Why security at work goes far beyond passwords
13 March 2019
With more companies suffering serious data breaches in the past few months, and more people than ever before having their identities compromised, cyber-security continues to be big news. Protecting and monitoring employee and business data is a top priority.
Security was a major theme highlighted in Okta’s latest global Businesses @ Work report, and data clearly showed that organisations are no longer just adopting the best technologies, they’re also securing them.
But given the ever-increasing number of cyber-attacks, businesses have to bolster every line of defence.
Take advantage of new technologies
Organisations are now investing heavily in companies that have security tools or security use-cases. This growth indicates that IT departments are seeking out solutions that give employees the tools they want with the control that security and IT teams need.
And thanks to new regulation such as GDPR, organisations focus more on training employees around security best practices and methods to counter social engineering attacks. Security standards must be woven through a company’s culture rather than included as an add on.
Understand threat levels
Verizon’s 2017 Data Breach Investigations Report found that 81 per cent of hacking-related breaches are caused by compromised credentials. But what else do we know about attacks against identities?

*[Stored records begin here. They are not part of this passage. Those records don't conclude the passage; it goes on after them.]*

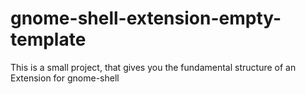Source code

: # gnome-shell-extension-empty-template
This is a small project, that gives you the fundamental structure of an Extension for gnome-shell
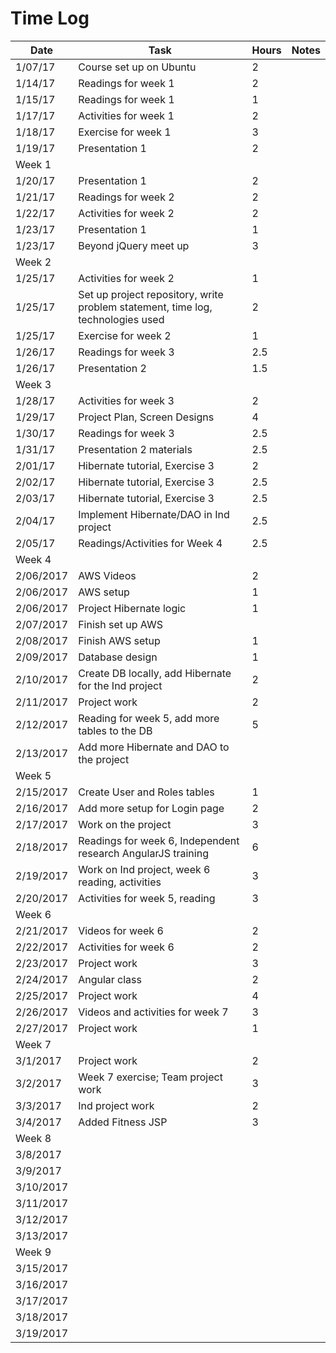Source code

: # Time Log

| Date | Task | Hours | Notes|
|------|------|-------|------|
| 1/07/17| Course set up on Ubuntu| 2 | |
| 1/14/17| Readings for week 1| 2 | |
| 1/15/17| Readings for week 1| 1 | |
| 1/17/17 | Activities for week 1 | 2 |
| 1/18/17| Exercise for week 1| 3 | |
| 1/19/17| Presentation 1| 2 | |
|Week 1 | | | | |
| 1/20/17| Presentation 1| 2 | |
| 1/21/17| Readings for week 2| 2 | |
| 1/22/17| Activities for week 2| 2 | |
| 1/23/17| Presentation 1| 1 | |
| 1/23/17| Beyond jQuery meet up| 3 | |
|Week 2 | | | | |
| 1/25/17| Activities for week 2| 1 | |
| 1/25/17| Set up project repository, write problem statement, time log, technologies used| 2 | |
| 1/25/17| Exercise for week 2  | 1  |   | 
| 1/26/17| Readings for week 3| 2.5 | |
| 1/26/17| Presentation 2| 1.5 | |
|Week 3 | | | | |
| 1/28/17| Activities for week 3| 2 | |
| 1/29/17| Project Plan, Screen Designs| 4 | |
| 1/30/17| Readings for week 3| 2.5 | |
| 1/31/17| Presentation 2 materials| 2.5 | |
| 2/01/17| Hibernate tutorial, Exercise 3| 2 | |
| 2/02/17| Hibernate tutorial, Exercise 3| 2.5 | |
| 2/03/17| Hibernate tutorial, Exercise 3| 2.5 | |
| 2/04/17| Implement Hibernate/DAO in Ind project| 2.5 | |
| 2/05/17| Readings/Activities for Week 4| 2.5 | |
|Week 4 | | | | |
|2/06/2017|AWS Videos|2|||
|2/06/2017|AWS setup|1|||
|2/06/2017|Project Hibernate logic|1|||
|2/07/2017|Finish set up AWS||||
|2/08/2017|Finish AWS setup|1|||
|2/09/2017|Database design|1|||
|2/10/2017|Create DB locally, add Hibernate for the Ind project|2|||
|2/11/2017|Project work|2|||
|2/12/2017|Reading for week 5, add more tables to the DB|5|||
|2/13/2017|Add more Hibernate and DAO to the project||||
|Week 5|||||
|2/15/2017|Create User and Roles tables|1|||
|2/16/2017|Add more setup for Login page|2|||
|2/17/2017|Work on the project|3|||
|2/18/2017|Readings for week 6, Independent research AngularJS training|6|||
|2/19/2017|Work on Ind project, week 6 reading, activities|3|||
|2/20/2017|Activities for week 5, reading|3|||
|Week 6|||||
|2/21/2017|Videos for week 6|2|||
|2/22/2017|Activities for week 6|2|||
|2/23/2017|Project work|3|||
|2/24/2017|Angular class|2|||
|2/25/2017|Project work|4|||
|2/26/2017|Videos and activities for week 7|3|||
|2/27/2017|Project work|1|||
|Week 7|||||
|3/1/2017|Project work |2|||
|3/2/2017|Week 7 exercise; Team project work|3||
|3/3/2017|Ind project work|2||
|3/4/2017|Added Fitness JSP|3||
|Week 8||||
|3/8/2017||||
|3/9/2017||||
|3/10/2017||||
|3/11/2017||||
|3/12/2017||||
|3/13/2017||||
|Week 9||||
|3/15/2017||||
|3/16/2017||||
|3/17/2017||||
|3/18/2017||||
|3/19/2017||||
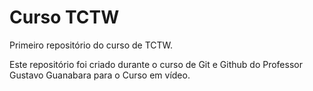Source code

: # Curso TCTW

 Primeiro repositório do curso de TCTW. 

 Este repositório foi criado durante o curso de Git e Github do Professor Gustavo Guanabara para o Curso em vídeo. 
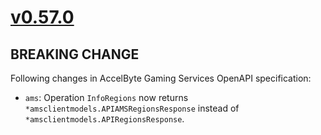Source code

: # [v0.57.0]

## BREAKING CHANGE

Following changes in AccelByte Gaming Services OpenAPI specification:

- `ams`: Operation `InfoRegions` now returns `*amsclientmodels.APIAMSRegionsResponse` instead of `*amsclientmodels.APIRegionsResponse`.

[v0.57.0]: https://github.com/AccelByte/accelbyte-python-sdk/compare/v0.56.0..v0.57.0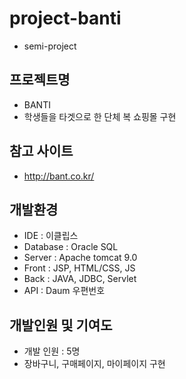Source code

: # project-banti
- semi-project

## 프로젝트명
- BANTI
- 학생들을 타겟으로 한 단체 복 쇼핑몰 구현

## 참고 사이트
- http://bant.co.kr/

## 개발환경
- IDE : 이클립스
- Database : Oracle SQL
- Server : Apache tomcat 9.0
- Front : JSP, HTML/CSS, JS
- Back : JAVA, JDBC, Servlet
- API : Daum 우편번호

## 개발인원 및 기여도
- 개발 인원 : 5명
- 장바구니, 구매페이지, 마이페이지 구현
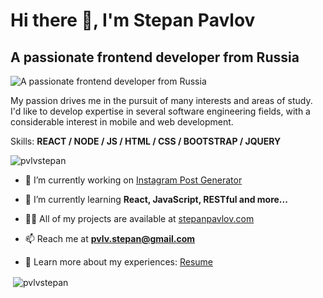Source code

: # Hi there 👋, I'm Stepan Pavlov
## A passionate frontend developer from Russia
![A passionate frontend developer from Russia](https://i.imgur.com/90mn5oG.png)

My passion drives me in the pursuit of many interests and areas of study. I'd like to develop expertise in several software engineering fields, with a considerable interest in mobile and web development.

Skills: **REACT / NODE / JS / HTML / CSS / BOOTSTRAP / JQUERY**

<p align="left"> <img src="https://komarev.com/ghpvc/?username=pvlvstepan&label=Profile%20views&color=0e75b6&style=flat" alt="pvlvstepan" /> </p>

- 🔭 I’m currently working on [Instagram Post Generator](https://github.com/pvlvstepan/dentis-img-generator)

- 🌱 I’m currently learning **React, JavaScript, RESTful and more...**

- 👨‍💻 All of my projects are available at [stepanpavlov.com](stepanpavlov.com)

- 📫 Reach me at **pvlv.stepan@gmail.com**

- 📄 Learn more about my experiences: [Resume](https://drive.google.com/file/d/1IKd9E4xYUzXiRUA5DEAY3hLR4-T8dqol/view?usp=sharing)

<p>&nbsp;<img align="center" src="https://github-readme-stats.vercel.app/api?username=pvlvstepan&show_icons=true&locale=en" alt="pvlvstepan" /></p>
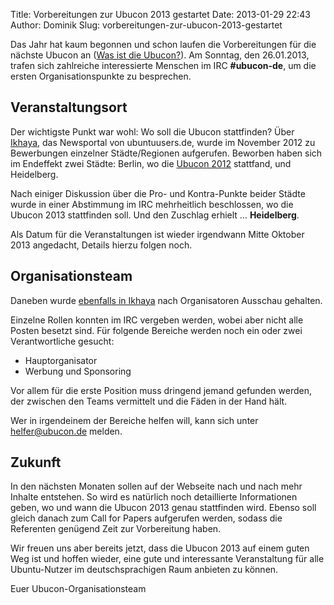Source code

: Title: Vorbereitungen zur Ubucon 2013 gestartet
Date: 2013-01-29 22:43
Author: Dominik
Slug: vorbereitungen-zur-ubucon-2013-gestartet

Das Jahr hat kaum begonnen und schon laufen die Vorbereitungen für die
nächste Ubucon an ([Was ist die Ubucon?](/2013/ubucon)). Am Sonntag, den
26.01.2013, trafen sich zahlreiche interessierte Menschen im IRC
**\#ubucon-de**, um die ersten Organisationspunkte zu besprechen.


Veranstaltungsort
-----------------


Der wichtigste Punkt war wohl: Wo soll die Ubucon stattfinden? Über
[Ikhaya](http://ikhaya.ubuntuusers.de/2012/11/15/veranstaltungsort-fuer-die-ubucon-2013-gesucht/),
das Newsportal von ubuntuusers.de, wurde im November 2012 zu Bewerbungen
einzelner Städte/Regionen aufgerufen. Beworben haben sich im Endeffekt
zwei Städte: Berlin, wo die [Ubucon 2012](/2012) stattfand, und
Heidelberg.


Nach einiger Diskussion über die Pro- und Kontra-Punkte beider Städte
wurde in einer Abstimmung im IRC mehrheitlich beschlossen, wo die Ubucon
2013 stattfinden soll. Und den Zuschlag erhielt … **Heidelberg**.


Als Datum für die Veranstaltungen ist wieder irgendwann Mitte Oktober
2013 angedacht, Details hierzu folgen noch.


Organisationsteam
-----------------


Daneben wurde [ebenfalls in
Ikhaya](http://ikhaya.ubuntuusers.de/2012/12/04/organisationskommitee-fuer-die-ubucon-2013-gesucht/)
nach Organisatoren Ausschau gehalten.


Einzelne Rollen konnten im IRC vergeben werden, wobei aber nicht alle
Posten besetzt sind. Für folgende Bereiche werden noch ein oder zwei
Verantwortliche gesucht:


-   Hauptorganisator
-   Werbung und Sponsoring


Vor allem für die erste Position muss dringend jemand gefunden werden,
der zwischen den Teams vermittelt und die Fäden in der Hand hält.


Wer in irgendeinem der Bereiche helfen will, kann sich unter
<helfer@ubucon.de> melden.


Zukunft
-------


In den nächsten Monaten sollen auf der Webseite nach und nach mehr
Inhalte entstehen. So wird es natürlich noch detaillierte Informationen
geben, wo und wann die Ubucon 2013 genau stattfinden wird. Ebenso soll
gleich danach zum Call for Papers aufgerufen werden, sodass die
Referenten genügend Zeit zur Vorbereitung haben.


Wir freuen uns aber bereits jetzt, dass die Ubucon 2013 auf einem guten
Weg ist und hoffen wieder, eine gute und interessante Veranstaltung für
alle Ubuntu-Nutzer im deutschsprachigen Raum anbieten zu können.


Euer Ubucon-Organisationsteam

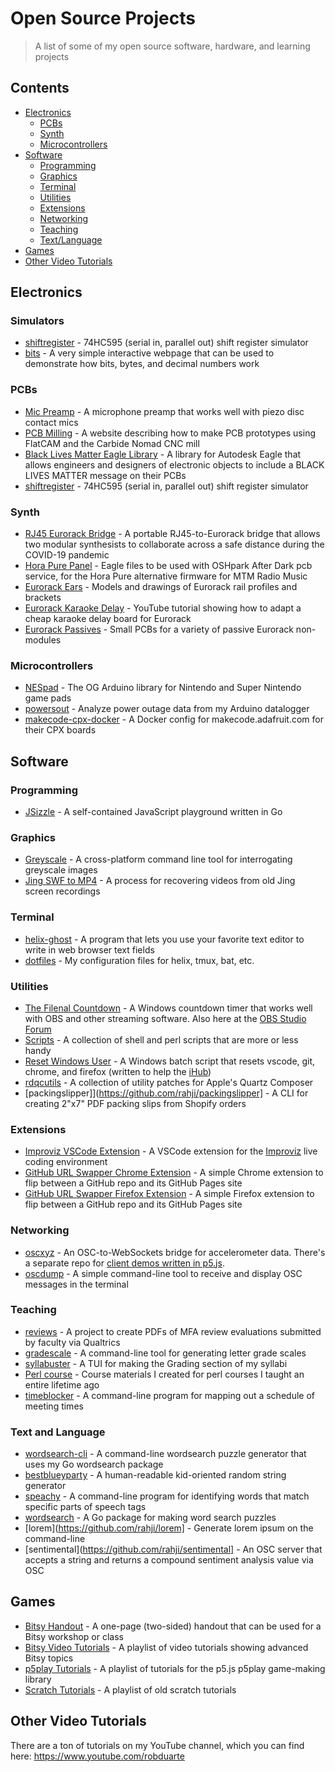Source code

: # Open Source Projects

> A list of some of my open source software, hardware, and learning projects

## Contents

- [Electronics](#electronics)
  - [PCBs](#pcbs)
  - [Synth](#synth)
  - [Microcontrollers](#microcontrollers)
- [Software](#software)
  - [Programming](#programming) 
  - [Graphics](#graphics)
  - [Terminal](#terminal)
  - [Utilities](#utilities)
  - [Extensions](#extensions)
  - [Networking](#networking)
  - [Teaching](#teaching)
  - [Text/Language](#text-and-language)
- [Games](#games)
- [Other Video Tutorials](#other-video-tutorials)

## Electronics

### Simulators

- [shiftregister](https://github.com/rahji/shiftregister) - 74HC595 (serial in, parallel out) shift register simulator 
- [bits](https://github.com/rahji/bits) - A very simple interactive webpage that can be used to demonstrate how bits, bytes, and decimal numbers work 

### PCBs

- [Mic Preamp](https://github.com/rahji/micpreamp) - A microphone preamp that works well with piezo disc contact mics
- [PCB Milling](https://rahji.github.io/pcbmilling/) - A website describing how to make PCB prototypes using FlatCAM and the Carbide Nomad CNC mill
- [Black Lives Matter Eagle Library](https://github.com/rahji/blacklivesmatter-eagle-lib) - A library for Autodesk Eagle that allows engineers and designers of electronic objects to include a BLACK LIVES MATTER message on their PCBs
- [shiftregister](https://github.com/rahji/shiftregister) - 74HC595 (serial in, parallel out) shift register simulator 

### Synth

- [RJ45 Eurorack Bridge](https://github.com/rahji/rj45eurorackbridge) - A portable RJ45-to-Eurorack bridge that allows two modular synthesists to collaborate across a safe distance during the COVID-19 pandemic
- [Hora Pure Panel](https://github.com/rahji/pure_panel) - Eagle files to be used with OSHpark After Dark pcb service, for the Hora Pure alternative firmware for MTM Radio Music
- [Eurorack Ears](https://github.com/rahji/eurorack-ears) - Models and drawings of Eurorack rail profiles and brackets
- [Eurorack Karaoke Delay](https://www.youtube.com/watch?v=ysiBga27AOY) - YouTube tutorial showing how to adapt a cheap karaoke delay board for Eurorack
- [Eurorack Passives](https://github.com/rahji/eurorack-passives) - Small PCBs for a variety of passive Eurorack non-modules

### Microcontrollers

- [NESpad](https://github.com/rahji/nespad) - The OG Arduino library for Nintendo and Super Nintendo game pads
- [powersout](https://github.com/rahji/powersout) - Analyze power outage data from my Arduino datalogger
- [makecode-cpx-docker](https://github.com/rahji/makecode-cpx-docker) - A Docker config for makecode.adafruit.com for their CPX boards

## Software

### Programming

- [JSizzle](https://github.com/rahji/jsizzle) - A self-contained JavaScript playground written in Go

### Graphics

- [Greyscale](https://github.com/rahji/greyscale) - A cross-platform command line tool for interrogating greyscale images
- [Jing SWF to MP4](https://gist.github.com/rahji/755330bfd36f361bbf7a3ec74f2ceef8) - A process for recovering videos from old Jing screen recordings

### Terminal

- [helix-ghost](https://github.com/rahji/helix-ghost) - A program that lets you use your favorite text editor to write in web browser text fields
- [dotfiles](https://github.com/rahji/dotfiles) - My configuration files for helix, tmux, bat, etc.

### Utilities

- [The Filenal Countdown](https://github.com/rahji/TheFilenalCountdown) - A Windows countdown timer that works well with OBS and other streaming software. Also here at the [OBS Studio Forum](https://obsproject.com/forum/resources/the-filenal-countdown.1056/)
- [Scripts](https://github.com/rahji/scripts) - A collection of shell and perl scripts that are more or less handy
- [Reset Windows User](https://gist.github.com/rahji/6b096f8a790c676b0f626ff4ac59fd79) - A Windows batch script that resets vscode, git, chrome, and firefox (written to help the [iHub](https://www.innovation.fsu.edu/))
- [rdqcutils](https://github.com/rahji/rdqcutils) - A collection of utility patches for Apple's Quartz Composer
- [packingslipper]](https://github.com/rahji/packingslipper] - A CLI for creating 2"x7" PDF packing slips from Shopify orders

### Extensions

- [Improviz VSCode Extension](https://marketplace.visualstudio.com/items?itemName=RobDuarte.improviz) - A VSCode extension for the [Improviz](https://improviz.rumblesan.com/) live coding environment
- [GitHub URL Swapper Chrome Extension](https://github.com/rahji/ghswapper) - A simple Chrome extension to flip between a GitHub repo and its GitHub Pages site
- [GitHub URL Swapper Firefox Extension](https://github.com/rahji/ghswapper_firefox) - A simple Firefox extension to flip between a GitHub repo and its GitHub Pages site

### Networking

- [oscxyz](https://github.com/rahji/oscxyz) - An OSC-to-WebSockets bridge for accelerometer data. There's a separate repo for [client demos written in p5.js](https://github.com/rahji/oscxyz_clientdemos).
- [oscdump](https://github.com/rahji/oscdump) - A simple command-line tool to receive and display OSC messages in the terminal

### Teaching

- [reviews](https://github.com/rahji/reviews) - A project to create PDFs of MFA review evaluations submitted by faculty via Qualtrics
- [gradescale](https://github.com/rahji/gradescale) - A command-line tool for generating letter grade scales
- [syllabuster](https://github.com/rahji/syllabuster) - A TUI for making the Grading section of my syllabi
- [Perl course](https://rahji.github.io/perlcourse/) - Course materials I created for perl courses I taught an entire lifetime ago
- [timeblocker](https://rahji.github.io/timeblocker/) - A command-line program for mapping out a schedule of meeting times

### Text and Language

- [wordsearch-cli](https://github.com/rahji/wordsearch-cli) - A command-line wordsearch puzzle generator that uses my Go wordsearch package
- [bestblueyparty](https://github.com/rahji/bestblueyparty) - A human-readable kid-oriented random string generator
- [speachy](https://github.com/rahji/speachy) - A command-line program for identifying words that match specific parts of speech tags
- [wordsearch](https://github.com/rahji/wordsearch) - A Go package for making word search puzzles
- [lorem](https://github.com/rahji/lorem] - Generate lorem ipsum on the command-line
- [sentimental](https://github.com/rahji/sentimental] - An OSC server that accepts a string and returns a compound sentiment analysis value via OSC

## Games

- [Bitsy Handout](https://github.com/rahji/bitsy-handout) - A one-page (two-sided) handout that can be used for a Bitsy workshop or class
- [Bitsy Video Tutorials](https://www.youtube.com/playlist?list=PLNE1nfKgKSv7cR7QG7IIu-nEMHiVQsGNM) - A playlist of video tutorials showing advanced Bitsy topics
- [p5play Tutorials](https://www.youtube.com/playlist?list=PLNE1nfKgKSv6VlokNm1uWDunbrBk6YrMR) - A playlist of tutorials for the p5.js p5play game-making library
- [Scratch Tutorials](https://www.youtube.com/playlist?list=PLNE1nfKgKSv4Xn0gSAAZD1jlbPADfJeRE) - A playlist of old scratch tutorials

## Other Video Tutorials

There are a ton of tutorials on my YouTube channel, which you can find here: https://www.youtube.com/robduarte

The threat landscape tells us that credentials remain a valuable prize for today’s threat actors. To better protect themselves, organisations should conduct their own security detection and monitoring, and leverage threat feeds from multiple sources.
Improve password policies
To understand how to mitigate credential-based attacks, it’s important to understand what techniques hackers are employing. Three common tactics include: credential phishing, password spraying and brute force attacks. For credential phishing to work, all it takes is a single user to click a link and enter credentials to set a breach in motion. In a phishing attack, the attacker pretends to be a trusted user, website or organisation with the goal of tricking another user into sharing their credentials. Password spray attacks use common passwords (such as password123), and “spray” them across many domain accounts or domains using a cloud service, essentially playing a game of “guess and see”, with the hope of one working. Brute force attacks are similar to password spraying, but use a scripted computer algorithm to attempt to guess the password of a smaller set of users’ credentials.
There are different levels of sophistication when it comes to these threats, and businesses need to take multiple steps to mitigate them.
As the hundreds of millions of passwords that have been exposed in past breaches are available online, attackers are able to attempt to login with these previously used and common passwords across many accounts. Despite the increasing sophistication in password-guessing algorithms, organisations can still minimise risks by enforcing rules that stop workers using common or breached passwords.
Implement the right multi-factor authentication
Better password hygiene is an important piece of the security puzzle, but businesses should implement a second factor of authentication to ensure best protection. Even though adoption of multi-factor authentication keeps growing, just implementing a second factor is not enough. Security questions and SMS provide more security than nothing at all, but are not the best options. Instead, businesses should introduce the more secure MFA factors, such as a Yubikey or Okta Verify. And companies should use internal, open source and if possible, commercial threat intel to properly monitor services and update authentication policies as needed to mitigate the latest threats.
Security will and should remain one of the most important business considerations in the year ahead. By adopting simple authentication processes and making wider use of the security technology available in the market, organisations will be in a far better position to maximise their chances of protecting data and stopping themselves becoming the next company being breached.